A brief attempt by Digicel to establish a mobile tower around 2012 ended within months due to land disputes.

“Even today, people still have to walk two to four hours up a mountain just to find a signal,” he said.

He said the people in Kotidanga started using Starlink around 18 months ago, testing the satellite internet service.

With speeds of around 200 megabits per second and low latency, he says Starlink far exceeds anything currently available in PNG.

“There’s nothing that touches those speeds here not even fibre optics.”

He describes the service as transformational for rural health, education and governance.
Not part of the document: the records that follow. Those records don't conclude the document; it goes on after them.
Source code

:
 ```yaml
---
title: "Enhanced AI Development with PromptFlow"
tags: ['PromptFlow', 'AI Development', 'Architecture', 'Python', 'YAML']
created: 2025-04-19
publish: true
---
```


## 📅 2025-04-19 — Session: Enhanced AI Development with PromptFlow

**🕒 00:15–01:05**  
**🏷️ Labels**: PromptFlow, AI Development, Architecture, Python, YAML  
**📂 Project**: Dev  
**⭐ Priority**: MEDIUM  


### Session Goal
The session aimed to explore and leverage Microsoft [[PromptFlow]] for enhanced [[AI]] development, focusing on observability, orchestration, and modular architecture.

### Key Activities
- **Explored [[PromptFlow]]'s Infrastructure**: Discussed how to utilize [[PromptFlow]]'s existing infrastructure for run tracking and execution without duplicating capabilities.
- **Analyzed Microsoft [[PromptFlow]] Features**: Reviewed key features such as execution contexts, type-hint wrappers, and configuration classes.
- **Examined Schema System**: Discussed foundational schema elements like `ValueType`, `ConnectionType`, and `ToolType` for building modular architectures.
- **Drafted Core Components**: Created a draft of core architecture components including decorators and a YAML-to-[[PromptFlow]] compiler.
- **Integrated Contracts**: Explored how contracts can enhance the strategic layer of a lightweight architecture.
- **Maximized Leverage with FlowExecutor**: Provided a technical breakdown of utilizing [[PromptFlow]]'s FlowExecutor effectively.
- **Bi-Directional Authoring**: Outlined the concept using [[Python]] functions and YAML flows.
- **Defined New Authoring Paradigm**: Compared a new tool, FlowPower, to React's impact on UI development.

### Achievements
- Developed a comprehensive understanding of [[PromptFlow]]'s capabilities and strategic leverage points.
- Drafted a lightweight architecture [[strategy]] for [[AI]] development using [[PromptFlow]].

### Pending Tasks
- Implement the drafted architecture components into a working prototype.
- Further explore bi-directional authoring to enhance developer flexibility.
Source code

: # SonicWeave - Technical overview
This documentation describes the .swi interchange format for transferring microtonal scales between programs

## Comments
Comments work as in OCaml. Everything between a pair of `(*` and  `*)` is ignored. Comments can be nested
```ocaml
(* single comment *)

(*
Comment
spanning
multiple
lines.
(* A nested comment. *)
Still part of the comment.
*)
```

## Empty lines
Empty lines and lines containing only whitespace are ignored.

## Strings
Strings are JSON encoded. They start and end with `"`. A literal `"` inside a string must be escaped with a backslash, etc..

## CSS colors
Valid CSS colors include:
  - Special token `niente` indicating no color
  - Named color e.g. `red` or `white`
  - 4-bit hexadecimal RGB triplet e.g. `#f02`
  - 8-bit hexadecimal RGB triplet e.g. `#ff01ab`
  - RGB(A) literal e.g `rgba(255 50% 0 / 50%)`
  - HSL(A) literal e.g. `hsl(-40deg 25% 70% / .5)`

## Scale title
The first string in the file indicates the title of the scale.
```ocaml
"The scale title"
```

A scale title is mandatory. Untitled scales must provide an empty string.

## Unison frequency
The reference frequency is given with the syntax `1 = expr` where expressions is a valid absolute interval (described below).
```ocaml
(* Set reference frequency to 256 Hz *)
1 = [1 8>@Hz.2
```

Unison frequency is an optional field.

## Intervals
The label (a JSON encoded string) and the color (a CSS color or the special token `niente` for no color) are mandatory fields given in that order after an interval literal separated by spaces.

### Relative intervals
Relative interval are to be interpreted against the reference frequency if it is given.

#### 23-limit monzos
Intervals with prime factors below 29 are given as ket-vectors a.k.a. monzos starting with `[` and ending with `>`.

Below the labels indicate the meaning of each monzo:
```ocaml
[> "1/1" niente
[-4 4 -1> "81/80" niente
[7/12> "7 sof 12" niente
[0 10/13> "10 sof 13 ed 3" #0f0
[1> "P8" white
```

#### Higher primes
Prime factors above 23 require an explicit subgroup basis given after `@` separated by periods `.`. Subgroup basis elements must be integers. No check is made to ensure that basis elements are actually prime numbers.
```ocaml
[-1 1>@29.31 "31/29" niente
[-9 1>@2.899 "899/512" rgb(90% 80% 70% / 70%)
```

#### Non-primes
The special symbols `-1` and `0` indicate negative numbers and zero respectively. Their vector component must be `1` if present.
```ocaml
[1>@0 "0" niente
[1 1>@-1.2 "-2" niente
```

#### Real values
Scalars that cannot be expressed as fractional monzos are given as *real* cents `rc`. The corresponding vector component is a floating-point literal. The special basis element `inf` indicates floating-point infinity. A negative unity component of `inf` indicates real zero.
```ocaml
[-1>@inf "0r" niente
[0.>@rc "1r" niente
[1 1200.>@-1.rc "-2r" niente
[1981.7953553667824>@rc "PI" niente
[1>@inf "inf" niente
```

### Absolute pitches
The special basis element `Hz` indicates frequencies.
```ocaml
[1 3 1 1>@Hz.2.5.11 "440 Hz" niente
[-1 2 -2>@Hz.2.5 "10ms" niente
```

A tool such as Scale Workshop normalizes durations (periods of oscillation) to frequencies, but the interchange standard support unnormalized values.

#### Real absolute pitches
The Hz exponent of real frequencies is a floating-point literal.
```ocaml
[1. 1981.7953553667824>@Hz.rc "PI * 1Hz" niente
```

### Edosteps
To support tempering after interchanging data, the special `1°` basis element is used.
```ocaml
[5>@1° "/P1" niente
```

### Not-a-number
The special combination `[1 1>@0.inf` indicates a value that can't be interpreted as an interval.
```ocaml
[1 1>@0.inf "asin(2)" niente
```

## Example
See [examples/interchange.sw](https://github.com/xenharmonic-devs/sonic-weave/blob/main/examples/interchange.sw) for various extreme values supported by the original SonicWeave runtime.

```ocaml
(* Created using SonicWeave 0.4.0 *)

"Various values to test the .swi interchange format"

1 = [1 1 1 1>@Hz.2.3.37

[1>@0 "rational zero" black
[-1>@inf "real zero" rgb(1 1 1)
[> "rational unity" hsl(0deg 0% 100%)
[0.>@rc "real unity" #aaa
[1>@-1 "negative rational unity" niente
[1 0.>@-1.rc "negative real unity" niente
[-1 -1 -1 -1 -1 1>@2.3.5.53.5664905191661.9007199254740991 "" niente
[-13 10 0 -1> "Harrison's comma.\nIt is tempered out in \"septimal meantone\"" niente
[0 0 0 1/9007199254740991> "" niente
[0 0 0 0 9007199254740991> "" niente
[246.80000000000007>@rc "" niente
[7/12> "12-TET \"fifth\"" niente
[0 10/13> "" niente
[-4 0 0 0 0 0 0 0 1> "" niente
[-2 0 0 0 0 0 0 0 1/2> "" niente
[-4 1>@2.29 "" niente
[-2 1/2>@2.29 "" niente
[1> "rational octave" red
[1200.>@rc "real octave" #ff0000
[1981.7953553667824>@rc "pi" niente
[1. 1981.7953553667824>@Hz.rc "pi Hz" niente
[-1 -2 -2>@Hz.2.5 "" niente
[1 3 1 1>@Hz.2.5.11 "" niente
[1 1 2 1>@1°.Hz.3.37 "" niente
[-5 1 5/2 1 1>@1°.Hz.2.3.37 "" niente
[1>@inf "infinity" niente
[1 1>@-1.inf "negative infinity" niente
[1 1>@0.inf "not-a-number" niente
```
“A health extension officer in a remote clinic could do a live video call with a doctor instead of guessing treatment,” he said.

“Teachers wouldn’t have to travel to town just to check their pay. Schools could access free learning platforms like Khan Academy.”

When Starlink services were later switched off, he says communities were immediately cut off again.

“They’re back to darkness, hand-carrying letters or climbing mountains,” he said.

He points to a recent plane crash at Kanabea airstrip as an example, where it took someone walking over an hour to alert authorities because there was no communication.

“That happened just hours ago,” he said. “This is the reality.”

Pastor Allen says he believes government leaders must urgently reconsider digital access for rural PNG, where an estimated 87 percent of the population lives.

“People in the bush can no longer wait for fibre or mobile towers,” he said.

“It’s time to step out of the stone age and come into the modern age.”

While aware of ongoing regulatory and legal issues surrounding Starlink, he says his focus remains on the people affected.

“If it were allowed again, I’d get five of them,” he said.

For Pastor Allen, internet access is not about convenience, it is about dignity, safety and opportunity.

“It means connection. It means education. It means saving lives,” he said.

“It means coming into the modern age.”